In an April 24 letter to the group, Almeda said the NEA looked into the R1+CAR+S1 process in February and found that the collective “had intentionally and purposely limited the direct negotiation with two bidders who had participated in the two failed bidding,” referring to TLI and GNPower Dinginin Ltd.

He said the group failed to consider policies and circulars which require “the reasonableness of electricity rates.”

In his letter, Almeda reiterated that “soliciting offers from all potential suppliers or providers is necessary to obtain the best offer.”

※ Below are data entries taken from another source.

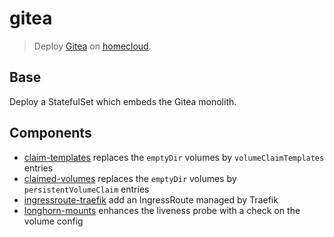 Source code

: # gitea

> Deploy [Gitea] on [homecloud].

[gitea]: https://gitea.io
[homecloud]: https://github.com/tmorin/homecloud-ansible

## Base

Deploy a StatefulSet which embeds the Gitea monolith.

## Components

- [claim-templates](components/claim-templates) replaces the `emptyDir` volumes by `volumeClaimTemplates` entries
- [claimed-volumes](components/claimed-volumes) replaces the `emptyDir` volumes by `persistentVolumeClaim` entries
- [ingressroute-traefik](components/ingressroute-traefik) add an IngressRoute managed by Traefik
- [longhorn-mounts](components/longhorn-mounts) enhances the liveness probe with a check on the volume config
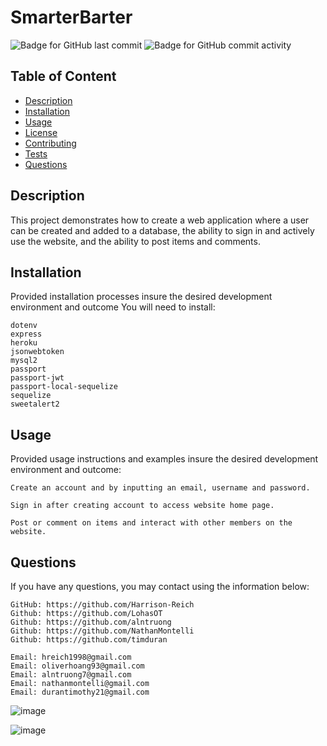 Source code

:   # SmarterBarter

![Badge for GitHub last commit](https://img.shields.io/github/last-commit/NathanMontelli/smarterBarter?style=flat&logo=appveyor) ![Badge for GitHub commit activity](https://img.shields.io/github/commit-activity/w/NathanMontelli/smarterBarter?color=purple)

  
  ## Table of Content

  - [Description](#description)
  - [Installation](#installation)
  - [Usage](#usage)
  - [License](#license)
  - [Contributing](#contributing)
  - [Tests](#tests)
  - [Questions](#questions)

  ## Description
  This project demonstrates how to create a web application where a user can be created and added to a database, the ability to sign in and actively use the website, and the ability to post items and comments.

  ## Installation
  Provided installation processes insure the desired development environment and outcome
  You will need to install:

    dotenv
    express
    heroku
    jsonwebtoken
    mysql2
    passport
    passport-jwt
    passport-local-sequelize
    sequelize
    sweetalert2

  ## Usage
  Provided usage instructions and examples insure the desired development environment and outcome:

    Create an account and by inputting an email, username and password.

    Sign in after creating account to access website home page.

    Post or comment on items and interact with other members on the website.

  ## Questions
If you have any questions, you may contact using the information below:

    GitHub: https://github.com/Harrison-Reich
    Github: https://github.com/LohasOT
    Github: https://github.com/alntruong
    Github: https://github.com/NathanMontelli
    Github: https://github.com/timduran

    Email: hreich1998@gmail.com
    Email: oliverhoang93@gmail.com
    Email: alntruong7@gmail.com
    Email: nathanmontelli@gmail.com
    Email: durantimothy21@gmail.com
   
    
 ![image](https://user-images.githubusercontent.com/88170746/148446330-86f4cad0-99ab-4b1a-90d4-fb925b90a0c8.png)
 
 ![image](https://user-images.githubusercontent.com/88170746/148446402-1f6f68b0-2773-446c-a4a8-7a6ca74e6cbe.png)
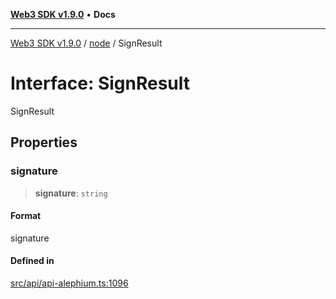 [**Web3 SDK v1.9.0**](../../../README.md) • **Docs**

***

[Web3 SDK v1.9.0](../../../globals.md) / [node](../README.md) / SignResult

# Interface: SignResult

SignResult

## Properties

### signature

> **signature**: `string`

#### Format

signature

#### Defined in

[src/api/api-alephium.ts:1096](https://github.com/Mystic-Nayy/alephium-web3/blob/ee41f5e0e7d7fb0b155fe62f05b2ac03772895ca/packages/web3/src/api/api-alephium.ts#L1096)

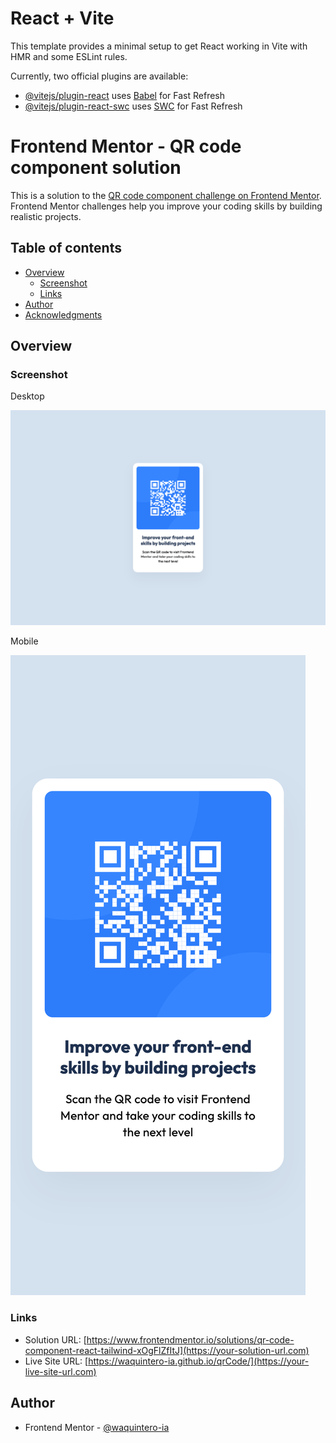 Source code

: # React + Vite

This template provides a minimal setup to get React working in Vite with HMR and some ESLint rules.

Currently, two official plugins are available:

- [@vitejs/plugin-react](https://github.com/vitejs/vite-plugin-react/blob/main/packages/plugin-react/README.md) uses [Babel](https://babeljs.io/) for Fast Refresh
- [@vitejs/plugin-react-swc](https://github.com/vitejs/vite-plugin-react-swc) uses [SWC](https://swc.rs/) for Fast Refresh

# Frontend Mentor - QR code component solution

This is a solution to the [QR code component challenge on Frontend Mentor](https://www.frontendmentor.io/challenges/qr-code-component-iux_sIO_H). Frontend Mentor challenges help you improve your coding skills by building realistic projects. 

## Table of contents

- [Overview](#overview)
  - [Screenshot](#screenshot)
  - [Links](#links)
- [Author](#author)
- [Acknowledgments](#acknowledgments)

## Overview

### Screenshot

Desktop

![](./Desktop.png)

Mobile

![](./Mobile.png)

### Links

- Solution URL: [https://www.frontendmentor.io/solutions/qr-code-component-react-tailwind-xOgFlZfItJ](https://your-solution-url.com)
- Live Site URL: [https://waquintero-ia.github.io/qrCode/](https://your-live-site-url.com)

## Author

- Frontend Mentor - [@waquintero-ia](https://www.frontendmentor.io/profile/yourusername)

Almeda, who is also the project supervisor of Beneco, concluded that the negotiations “have caused a greater risk of loss of supply… rendering the process completely doubtful and its integrity tainted.” He required the utilities to undertake their own competitive selection process (CSP) and present the NEA with their remedial plans.

Search for other sources

With Beneco’s seven-year supply contract with TeaM Energy (a joint venture between Marubeni Corporation and Tokyo Electric Power Co.) set to end next year, the collaboration with the Ilocos, Cordillera and Sorsogon utilities was one of the co-op’s options for sustaining power supply, although it had since rejoined the wholesale electricity spot market to ensure electricity next year would be unimpeded.

Beneco also has a mini hydro plant in Benguet, and may develop a much bigger 20-MW hydro facility.

Soreco’s supply contract is reportedly in the same predicament as that of Beneco, but further details have not been immediately made available.

Had the R1+Car+S1 negotiations proceeded, Inec would only need 3 MW to “satisfy (Ilocos Norte’s) renewable portion of our power mix,” said Inec director Jarius Mark Nalupta on Friday.

Nalupta said Inec has an existing 20-year contract with the coal-fired plant of Masinloc Power Partners Co. Ltd. (MPPCL), which is owned and operated by SMC Global Power Holdings Corp. MPPCL was one of the bidders in the R1+CAR+S1 CSP.

Rising fees

MPPCL provides 51 MW of the 58-MW power requirement of Ilocos Norte. But following a public outcry over rising power fees, Inec negotiated a reduction in supply to 25 MW.

“With the approval of SMC, Inec could source some portions of its power requirements from other electric suppliers while we wait for SMC’s prices to stabilize,” Nalupta said.

In January, Ilocos Norte Gov. Matthew Marcos Manotoc urged the provincial board to “obligate” renewable energy companies operating there to “serve” the local electric cooperative.

Ilocos Norte is host to wind farms in Burgos, Bangui and Pagudpud towns, as well as an expanding solar farm in Currimao town.